Meanwhile, my parents are 93, with more issues that require help/care seemingly every day. I am at their home every day to help with something. My mother is recovering from broken ribs from a fall, we're caring for, trying to heal a venous ulcer on Dad's ankle for over a year - it has finally shown improvement the past couple months.
We had been caring for my 97 yr. old mother-in-law until she passed in the fall.
They all lived and enjoyed their lives in retirement when they were my brothers and my ages, were never called upon to be caregivers like this.
I know this sounds bitter but it doesn't seem quite fair or something, I sometimes wonder if the stress of caring for his mother (she was a pill) contributed to my husband's death - of course I'm still grieving so...
I’m so sorry for the loss of your husband .
I agree with everything you have written here .
I hear what you are saying about needlessly prolonging poor quality life by extraordinary means and totally agree with it. Mother, unfortunately perhaps, had a very strong body which didn't need any help.
By the time mother died I was over 80 - my caregiving days extended well past my expectations. Apparently that's becoming more common - seniors looking after ancients. So what do you do about it?
I had to suck it up and do what had to be done, to see that she had good care. Was it hard on me on top of a lifetime of dealing with a mentally ill mother? Yes. you bet it was.

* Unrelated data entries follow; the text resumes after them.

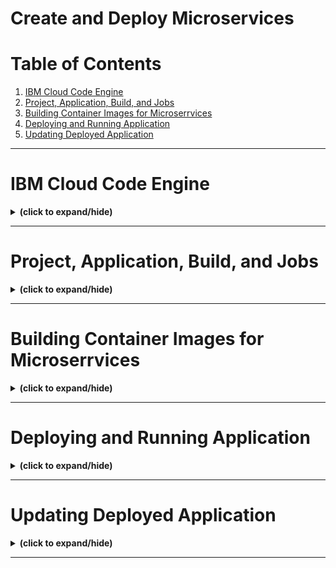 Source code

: # Create and Deploy Microservices

# Table of Contents
1. [IBM Cloud Code Engine](#ibm_cloud_code_engine)
2. [Project, Application, Build, and Jobs](#project_application_build_job)
3. [Building Container Images for Microserrvices](#building_container_for_microservices)
4. [Deploying and Running Application](#deploying_and_running_application)
5. [Updating Deployed Application](#update_deployed_application)

---

<a id="ibm_cloud_code_engine"></a>
# IBM Cloud Code Engine
<details close>
<summary><b>(click to expand/hide)</b></summary>
<!-- MarkdownTOC -->

# IBM Cloud Code Engine Overview

## Challenges of Self-hosting Microservices
- **Configuration and Building**:
  - Making microservices production-ready involves configuring library dependencies, resources, credentials, etc.
  - Microservices need to be compiled and built into an executable binary.
- **Infrastructure Selection**:
  - Choices involve web servers, operating systems, networks, databases, etc.
- **Scaling**:
  - Microservices must scale dynamically based on traffic, e.g., peak traffic during holidays.
- **Communication**:
  - Communication among microservices should be reliable and secure.
- **Monitoring**:
  - Logging, monitoring, and dashboard activities are required for stability.

### Example: Python-based Microservice Deployment
- **Web Server Interfaces**:
  - **WSGI** (Web Server Gateway Interface): Synchronous service calls.
    - Popular servers: Green Unicorn, uWSGI.
  - **ASGI** (Asynchronous Server Gateway Interface): Supports asynchronous calls.
    - Popular servers: Daphne, Hypercorn.
- **Infrastructure**: Can range from a laptop to a sophisticated cluster.

## IBM Cloud Code Engine Solution

### Overview
- **Purpose**: Eases the deployment burden, allowing developers to focus on code.
- **Type**: Fully managed, serverless platform.
- **Features**: Combines PaaS, CaaS, and serverless deployment models.

### Use Cases
1. **Deploy Built Applications**:
   - Deploy microservices, web apps, or console apps directly.
2. **Push Source Code Directly**:
   - Code Engine builds and deploys applications from source code (GitHub or local).
3. **Run Batch Jobs**:
   - Deploy data processing or analytics tasks on the same platform.

### Benefits
- **Cluster Management**: Handles provisioning, configuring, scaling, and server management.
- **Focus on Code**: Developers can concentrate on code development.
- **Quick Deployment**: Builds and deploys apps in seconds.
- **Auto-scaling**: Automatically scales workloads up and down.
- **Security and Isolation**: Ensures secure connections and isolates workloads.
- **Integration**: Fully integrates with the IBM Cloud services catalog.

## Conclusion
- Self-hosted microservices deployment can be complex.
- IBM Cloud Code Engine simplifies the deployment process, allowing developers to focus on coding.
- The platform supports application deployment, direct source code deployment, and batch job execution.

<!-- /MarkdownTOC -->
</details>

---

<a id="project_application_build_job"></a>
# Project, Application, Build, and Jobs
<details close>
<summary><b>(click to expand/hide)</b></summary>
<!-- MarkdownTOC -->


<!-- /MarkdownTOC -->
</details>

---

<a id="building_container_for_microservices"></a>
# Building Container Images for Microserrvices
<details close>
<summary><b>(click to expand/hide)</b></summary>
<!-- MarkdownTOC -->


<!-- /MarkdownTOC -->
</details>

---

<a id="deploying_and_running_application"></a>
# Deploying and Running Application
<details close>
<summary><b>(click to expand/hide)</b></summary>
<!-- MarkdownTOC -->


<!-- /MarkdownTOC -->
</details>

---

<a id="update_deployed_application"></a>
# Updating Deployed Application
<details close>
<summary><b>(click to expand/hide)</b></summary>
<!-- MarkdownTOC -->


<!-- /MarkdownTOC -->
</details>

---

I also had to look after myself and I recommend that to you. I had a life separate from my caregiving, sig other and I travelled...You say you are depressed - then get help for you so you can deal with whatever life brings to you and your mother. She may live another 10-15 years. How are you going to cope with that?
On the other hand maybe you are just venting and that's OK too but remember there are several of us here over 79.
Believe me you have my sympathy. I thought mother would never die - or not in my lifetime. If I had to do it again, I would put me first more often than I did.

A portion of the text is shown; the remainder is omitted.